PROMPT
Read the records below and report each line in which "travis" occurs.

MATERIAL FOR THE TASK

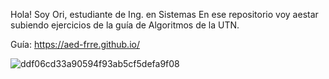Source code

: Hola! Soy Ori, estudiante de Ing. en Sistemas
En ese repositorio voy  aestar subiendo ejercicios de la guía de Algoritmos de la UTN.

Guía: https://aed-frre.github.io/

![ddf06cd33a90594f93ab5cf5defa9f08](https://github.com/OriannaF/Gu-a-Algoritmos-UTN/assets/139834490/eb3d9e06-96b9-48a6-9ea4-801fc1c9976c)
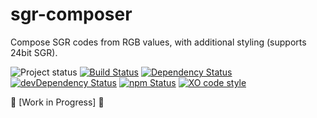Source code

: # sgr-composer
Compose SGR codes from RGB values, with additional styling (supports 24bit SGR).

![Project status][project-badge]
[![Build Status][build-badge]][travis]
[![Dependency Status][david-badge]][david]
[![devDependency Status][david-dev-badge]][david-dev]
[![npm Status][npm-badge]][npm]
[![XO code style][xo-badge]][xo]

:nut_and_bolt: [Work in Progress] :nut_and_bolt:


[project-badge]: http://img.shields.io/badge/status-alpha-red.svg?style=flat
[build-badge]: http://img.shields.io/travis/MarkGriffiths/sgr-composer.svg?branch=master&style=flat
[david-badge]: http://img.shields.io/david/MarkGriffiths/sgr-composer.svg?style=flat
[david-dev-badge]: http://img.shields.io/david/dev/MarkGriffiths/sgr-composer.svg?style=flat
[npm-badge]: https://img.shields.io/npm/v/sgr-composer.svg?style=flat
[xo-badge]: https://img.shields.io/badge/code_style-XO-5ed9c7.svg

[travis]: https://travis-ci.org/MarkGriffiths/sgr-composer
[david]: https://david-dm.org/MarkGriffiths/sgr-composer
[david-dev]: https://david-dm.org/MarkGriffiths/sgr-composer#info=devDependencies
[npm]: https://www.npmjs.com/package/sgr-composer
[xo]: https://github.com/sindresorhus/xo
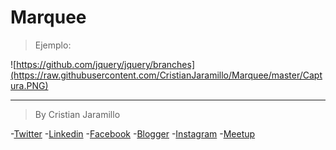 Marquee
=======
>Ejemplo:

![https://github.com/jquery/jquery/branches](https://raw.githubusercontent.com/CristianJaramillo/Marquee/master/Captura.PNG)

---
>By Cristian Jaramillo 

-[Twitter](https://twitter.com/CristianOmarJar)
-[Linkedin](https://www.linkedin.com/in/cristianomarjar)
-[Facebook](https://www.facebook.com/Chuck.matta)
-[Blogger](http://cristianomarjaramillo.blogspot.mx/)
-[Instagram](http://instagram.com/cristianomarjar)
-[Meetup](http://www.meetup.com/members/134442142/)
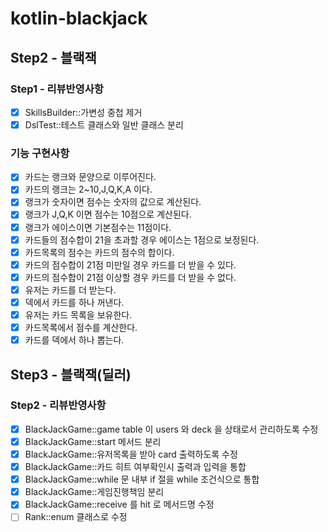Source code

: # kotlin-blackjack

## Step2 - 블랙잭

### Step1 - 리뷰반영사항
- [x] SkillsBuilder::가변성 중첩 제거
- [x] DslTest::테스트 클래스와 일반 클래스 분리

### 기능 구현사항
- [x] 카드는 랭크와 문양으로 이루어진다.
- [x] 카드의 랭크는 2~10,J,Q,K,A 이다.
- [x] 랭크가 숫자이면 점수는 숫자의 값으로 계산된다.
- [x] 랭크가 J,Q,K 이면 점수는 10점으로 계산된다.
- [x] 랭크가 에이스이면 기본점수는 11점이다.
- [x] 카드들의 점수합이 21을 초과할 경우 에이스는 1점으로 보정된다.
- [x] 카드목록의 점수는 카드의 점수의 합이다.
- [x] 카드의 점수합이 21점 미만일 경우 카드를 더 받을 수 있다.
- [x] 카드의 점수합이 21점 이상할 경우 카드를 더 받을 수 없다.
- [x] 유저는 카드를 더 받는다.
- [x] 덱에서 카드를 하나 꺼낸다.
- [x] 유저는 카드 목록을 보유한다.
- [x] 카드목록에서 점수를 계산한다.
- [x] 카드를 덱에서 하나 뽑는다.

## Step3 - 블랙잭(딜러)

### Step2 - 리뷰반영사항
- [x] BlackJackGame::game table 이 users 와 deck 을 상태로서 관리하도록 수정
- [x] BlackJackGame::start 메서드 분리
- [x] BlackJackGame::유저목록을 받아 card 출력하도록 수정
- [x] BlackJackGame::카드 히트 여부확인시 출력과 입력을 통합
- [x] BlackJackGame::while 문 내부 if 절을 while 조건식으로 통합
- [x] BlackJackGame::게임진행책임 분리
- [x] BlackJackGame::receive 를 hit 로 메서드명 수정
- [ ] Rank::enum 클래스로 수정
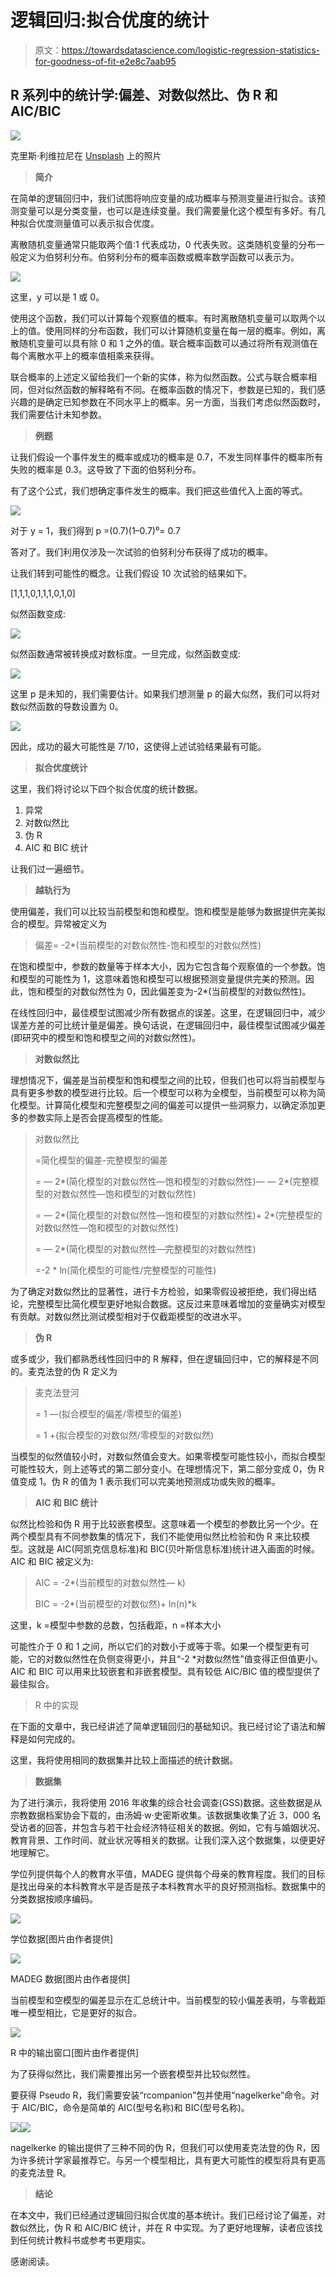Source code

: # 逻辑回归:拟合优度的统计

> 原文：<https://towardsdatascience.com/logistic-regression-statistics-for-goodness-of-fit-e2e8c7aab95>

## R 系列中的统计学:偏差、对数似然比、伪 R 和 AIC/BIC

![](img/f759519a77b9df6b9a4144f2093b46e0.png)

克里斯·利维拉尼在 [Unsplash](https://unsplash.com/s/photos/math?utm_source=unsplash&utm_medium=referral&utm_content=creditCopyText) 上的照片

> **简介**

在简单的逻辑回归中，我们试图将响应变量的成功概率与预测变量进行拟合。该预测变量可以是分类变量，也可以是连续变量。我们需要量化这个模型有多好。有几种拟合优度测量值可以表示拟合优度。

离散随机变量通常只能取两个值:1 代表成功，0 代表失败。这类随机变量的分布一般定义为伯努利分布。伯努利分布的概率函数或概率数学函数可以表示为。

![](img/c8f7aa06dc8a74f769375a06f0bc47b3.png)

这里，y 可以是 1 或 0。

使用这个函数，我们可以计算每个观察值的概率。有时离散随机变量可以取两个以上的值。使用同样的分布函数，我们可以计算随机变量在每一层的概率。例如，离散随机变量可以具有除 0 和 1 之外的值。联合概率函数可以通过将所有观测值在每个离散水平上的概率值相乘来获得。

联合概率的上述定义留给我们一个新的实体，称为似然函数。公式与联合概率相同，但对似然函数的解释略有不同。在概率函数的情况下，参数是已知的，我们感兴趣的是确定已知参数在不同水平上的概率。另一方面，当我们考虑似然函数时，我们需要估计未知参数。

> **例题**

让我们假设一个事件发生的概率或成功的概率是 0.7，不发生同样事件的概率所有失败的概率是 0.3。这导致了下面的伯努利分布。

有了这个公式，我们想确定事件发生的概率。我们把这些值代入上面的等式。

![](img/c8f7aa06dc8a74f769375a06f0bc47b3.png)

对于 y = 1，我们得到 p =(0.7)(1–0.7)⁰= 0.7

答对了。我们利用仅涉及一次试验的伯努利分布获得了成功的概率。

让我们转到可能性的概念。让我们假设 10 次试验的结果如下。

[1,1,1,0,1,1,1,0,1,0]

似然函数变成:

![](img/2f410c960f786a2d4d07bdf65accc71c.png)

似然函数通常被转换成对数标度。一旦完成，似然函数变成:

![](img/45bdb39b2024e6f660c6926036f42353.png)

这里 p 是未知的，我们需要估计。如果我们想测量 p 的最大似然，我们可以将对数似然函数的导数设置为 0。

![](img/668e42b97eae0f8ee3a8dd8d95aba43c.png)

因此，成功的最大可能性是 7/10，这使得上述试验结果最有可能。

> **拟合优度统计**

这里，我们将讨论以下四个拟合优度的统计数据。

1.  异常
2.  对数似然比
3.  伪 R
4.  AIC 和 BIC 统计

让我们过一遍细节。

> **越轨行为**

使用偏差，我们可以比较当前模型和饱和模型。饱和模型是能够为数据提供完美拟合的模型。异常被定义为

> 偏差= -2*(当前模型的对数似然性-饱和模型的对数似然性)

在饱和模型中，参数的数量等于样本大小，因为它包含每个观察值的一个参数。饱和模型的可能性为 1，这意味着饱和模型可以根据预测变量提供完美的预测。因此，饱和模型的对数似然性为 0，因此偏差变为-2*(当前模型的对数似然性)。

在线性回归中，最佳模型试图减少所有数据点的误差。这里，在逻辑回归中，减少误差方差的可比统计量是偏差。换句话说，在逻辑回归中，最佳模型试图减少偏差(即研究中的模型和饱和模型之间的对数似然性)。

> **对数似然比**

理想情况下，偏差是当前模型和饱和模型之间的比较，但我们也可以将当前模型与具有更多参数的模型进行比较。后一个模型可以称为全模型，当前模型可以称为简化模型。计算简化模型和完整模型之间的偏差可以提供一些洞察力，以确定添加更多的参数实际上是否会提高模型的性能。

> 对数似然比
> 
> =简化模型的偏差-完整模型的偏差
> 
> = — 2*(简化模型的对数似然性—饱和模型的对数似然性)— — 2*(完整模型的对数似然性—饱和模型的对数似然性)
> 
> = — 2*(简化模型的对数似然性—饱和模型的对数似然性)+ 2*(完整模型的对数似然性—饱和模型的对数似然性)
> 
> = — 2*(简化模型的对数似然性—完整模型的对数似然性)
> 
> =-2 * ln(简化模型的可能性/完整模型的可能性)

为了确定对数似然比的显著性，进行卡方检验，如果零假设被拒绝，我们得出结论，完整模型比简化模型更好地拟合数据。这反过来意味着增加的变量确实对模型有贡献。对数似然比测试模型相对于仅截距模型的改进水平。

> **伪 R**

或多或少，我们都熟悉线性回归中的 R 解释，但在逻辑回归中，它的解释是不同的。麦克法登的伪 R 定义为

> 麦克法登河
> 
> = 1 —(拟合模型的偏差/零模型的偏差)
> 
> = 1 +(拟合模型的对数似然/零模型的对数似然)

当模型的似然值较小时，对数似然值会变大。如果零模型可能性较小，而拟合模型可能性较大，则上述等式的第二部分变小。在理想情况下，第二部分变成 0，伪 R 值变成 1。伪 R 的值为 1 表示我们可以完美地预测成功或失败的概率。

> **AIC 和 BIC 统计**

似然比检验和伪 R 用于比较嵌套模型。这意味着一个模型的参数比另一个少。在两个模型具有不同参数集的情况下，我们不能使用似然比检验和伪 R 来比较模型。这就是 AIC(阿凯克信息标准)和 BIC(贝叶斯信息标准)统计进入画面的时候。AIC 和 BIC 被定义为:

> AIC = -2*(当前模型的对数似然性— k)
> 
> BIC = -2*(当前模型的对数似然)+ ln(n)*k

这里，k =模型中参数的总数，包括截距，n =样本大小

可能性介于 0 和 1 之间，所以它们的对数小于或等于零。如果一个模型更有可能，它的对数似然性在负侧变得更小，并且“-2 *对数似然性”值变得正但值更小。AIC 和 BIC 可以用来比较嵌套和非嵌套模型。具有较低 AIC/BIC 值的模型提供了最佳拟合。

> R 中的实现

在下面的文章中，我已经讲述了简单逻辑回归的基础知识。我已经讨论了语法和解释是如何完成的。

[](/simple-logistic-regression-for-dichotomous-variables-in-r-8befbe3e95b4)  

这里，我将使用相同的数据集并比较上面描述的统计数据。

> **数据集**

为了进行演示，我将使用 2016 年收集的综合社会调查(GSS)数据。这些数据是从宗教数据档案协会下载的，由汤姆·w·史密斯收集。该数据集收集了近 3，000 名受访者的回答，并包含与若干社会经济特征相关的数据。例如，它有与婚姻状况、教育背景、工作时间、就业状况等相关的数据。让我们深入这个数据集，以便更好地理解它。

学位列提供每个人的教育水平值，MADEG 提供每个母亲的教育程度。我们的目标是找出母亲的本科教育水平是否是孩子本科教育水平的良好预测指标。数据集中的分类数据按顺序编码。

![](img/651b9920ae0ffc26070319639b4597dd.png)

学位数据[图片由作者提供]

![](img/6e303f9a738e79bada7935636a35f3e3.png)

MADEG 数据[图片由作者提供]

当前模型和空模型的偏差显示在汇总统计中。当前模型的较小偏差表明，与零截距唯一模型相比，它是更好的拟合。

![](img/c890ecf4f8d044a05928b03fa641ba04.png)

R 中的输出窗口[图片由作者提供]

为了获得似然比，我们需要推出另一个嵌套模型并比较似然性。

要获得 Pseudo R，我们需要安装“rcompanion”包并使用“nagelkerke”命令。对于 AIC/BIC，命令是简单的 AIC(型号名称)和 BIC(型号名称)。

![](img/30b97f091daece8a838b868d9d9f1415.png)![](img/efc1708873b398dc33dbd7e062334140.png)

nagelkerke 的输出提供了三种不同的伪 R，但我们可以使用麦克法登的伪 R，因为许多统计学家最推荐它。与另一个模型相比，具有更大可能性的模型将具有更高的麦克法登 R。

> **结论**

在本文中，我们已经通过逻辑回归拟合优度的基本统计。我们已经讨论了偏差，对数似然比，伪 R 和 AIC/BIC 统计，并在 R 中实现。为了更好地理解，读者应该找到任何统计教科书或参考书更翔实。

感谢阅读。

[](https://mdsohel-mahmood.medium.com/membership)  [](https://mdsohel-mahmood.medium.com/subscribe)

FINISHED EXERCISE
[![Build Status][build-badge]][travis]
[build-badge]: http://img.shields.io/travis/MarkGriffiths/sgr-composer.svg?branch=master&style=flat
[travis]: https://travis-ci.org/MarkGriffiths/sgr-composer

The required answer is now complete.